YOUR OBJECTIVE. Repeat every entry exactly. Pictures stay out.

.....

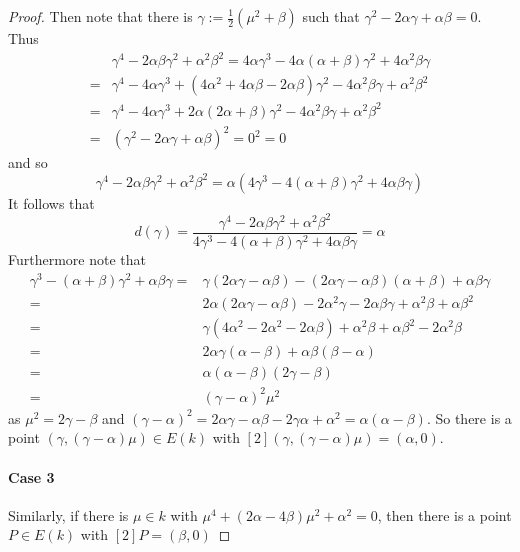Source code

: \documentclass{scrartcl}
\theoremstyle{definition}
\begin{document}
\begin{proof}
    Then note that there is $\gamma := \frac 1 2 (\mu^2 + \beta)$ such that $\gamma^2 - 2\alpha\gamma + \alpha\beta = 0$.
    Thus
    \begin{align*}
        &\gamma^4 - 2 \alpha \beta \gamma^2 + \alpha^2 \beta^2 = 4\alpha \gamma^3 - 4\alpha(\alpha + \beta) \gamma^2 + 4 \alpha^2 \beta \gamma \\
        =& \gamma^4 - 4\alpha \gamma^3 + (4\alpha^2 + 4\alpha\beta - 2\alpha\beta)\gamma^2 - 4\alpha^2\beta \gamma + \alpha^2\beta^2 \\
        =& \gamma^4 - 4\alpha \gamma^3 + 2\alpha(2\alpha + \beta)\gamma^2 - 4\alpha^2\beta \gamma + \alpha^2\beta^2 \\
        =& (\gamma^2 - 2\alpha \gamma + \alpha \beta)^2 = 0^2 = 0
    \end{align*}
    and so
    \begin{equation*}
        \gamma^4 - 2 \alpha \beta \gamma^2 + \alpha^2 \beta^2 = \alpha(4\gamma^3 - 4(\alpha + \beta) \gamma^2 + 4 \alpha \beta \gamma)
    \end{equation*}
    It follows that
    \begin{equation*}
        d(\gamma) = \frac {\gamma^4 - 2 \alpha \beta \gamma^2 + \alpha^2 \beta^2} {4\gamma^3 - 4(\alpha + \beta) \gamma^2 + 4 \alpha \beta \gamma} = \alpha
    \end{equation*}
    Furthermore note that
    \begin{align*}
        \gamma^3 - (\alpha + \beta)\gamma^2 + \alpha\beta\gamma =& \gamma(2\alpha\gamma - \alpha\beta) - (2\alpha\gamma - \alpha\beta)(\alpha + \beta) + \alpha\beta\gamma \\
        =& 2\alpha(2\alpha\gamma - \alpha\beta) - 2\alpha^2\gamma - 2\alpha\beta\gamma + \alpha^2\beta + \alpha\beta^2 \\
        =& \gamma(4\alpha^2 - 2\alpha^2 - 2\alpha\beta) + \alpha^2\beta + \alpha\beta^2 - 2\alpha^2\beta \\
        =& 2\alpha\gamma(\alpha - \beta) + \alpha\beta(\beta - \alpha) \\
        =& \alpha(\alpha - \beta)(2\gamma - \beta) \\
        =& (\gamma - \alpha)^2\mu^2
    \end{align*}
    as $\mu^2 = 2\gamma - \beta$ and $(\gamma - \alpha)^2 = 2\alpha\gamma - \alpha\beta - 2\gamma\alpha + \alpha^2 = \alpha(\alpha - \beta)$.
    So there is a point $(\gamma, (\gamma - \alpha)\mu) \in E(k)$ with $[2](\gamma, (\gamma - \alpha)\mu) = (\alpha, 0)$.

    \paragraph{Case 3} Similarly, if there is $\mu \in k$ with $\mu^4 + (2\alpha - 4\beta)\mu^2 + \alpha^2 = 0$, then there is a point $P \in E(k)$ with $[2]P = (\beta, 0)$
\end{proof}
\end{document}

.....

RESULT.
Source code

: \documentclass{scrartcl}
\theoremstyle{definition}
\begin{document}
\begin{proof}
    Then note that there is $\gamma := \frac 1 2 (\mu^2 + \beta)$ such that $\gamma^2 - 2\alpha\gamma + \alpha\beta = 0$.
    Thus
    \begin{align*}
        &\gamma^4 - 2 \alpha \beta \gamma^2 + \alpha^2 \beta^2 = 4\alpha \gamma^3 - 4\alpha(\alpha + \beta) \gamma^2 + 4 \alpha^2 \beta \gamma \\
        =& \gamma^4 - 4\alpha \gamma^3 + (4\alpha^2 + 4\alpha\beta - 2\alpha\beta)\gamma^2 - 4\alpha^2\beta \gamma + \alpha^2\beta^2 \\
        =& \gamma^4 - 4\alpha \gamma^3 + 2\alpha(2\alpha + \beta)\gamma^2 - 4\alpha^2\beta \gamma + \alpha^2\beta^2 \\
        =& (\gamma^2 - 2\alpha \gamma + \alpha \beta)^2 = 0^2 = 0
    \end{align*}
    and so
    \begin{equation*}
        \gamma^4 - 2 \alpha \beta \gamma^2 + \alpha^2 \beta^2 = \alpha(4\gamma^3 - 4(\alpha + \beta) \gamma^2 + 4 \alpha \beta \gamma)
    \end{equation*}
    It follows that
    \begin{equation*}
        d(\gamma) = \frac {\gamma^4 - 2 \alpha \beta \gamma^2 + \alpha^2 \beta^2} {4\gamma^3 - 4(\alpha + \beta) \gamma^2 + 4 \alpha \beta \gamma} = \alpha
    \end{equation*}
    Furthermore note that
    \begin{align*}
        \gamma^3 - (\alpha + \beta)\gamma^2 + \alpha\beta\gamma =& \gamma(2\alpha\gamma - \alpha\beta) - (2\alpha\gamma - \alpha\beta)(\alpha + \beta) + \alpha\beta\gamma \\
        =& 2\alpha(2\alpha\gamma - \alpha\beta) - 2\alpha^2\gamma - 2\alpha\beta\gamma + \alpha^2\beta + \alpha\beta^2 \\
        =& \gamma(4\alpha^2 - 2\alpha^2 - 2\alpha\beta) + \alpha^2\beta + \alpha\beta^2 - 2\alpha^2\beta \\
        =& 2\alpha\gamma(\alpha - \beta) + \alpha\beta(\beta - \alpha) \\
        =& \alpha(\alpha - \beta)(2\gamma - \beta) \\
        =& (\gamma - \alpha)^2\mu^2
    \end{align*}
    as $\mu^2 = 2\gamma - \beta$ and $(\gamma - \alpha)^2 = 2\alpha\gamma - \alpha\beta - 2\gamma\alpha + \alpha^2 = \alpha(\alpha - \beta)$.
    So there is a point $(\gamma, (\gamma - \alpha)\mu) \in E(k)$ with $[2](\gamma, (\gamma - \alpha)\mu) = (\alpha, 0)$.

    \paragraph{Case 3} Similarly, if there is $\mu \in k$ with $\mu^4 + (2\alpha - 4\beta)\mu^2 + \alpha^2 = 0$, then there is a point $P \in E(k)$ with $[2]P = (\beta, 0)$
\end{proof}
\end{document}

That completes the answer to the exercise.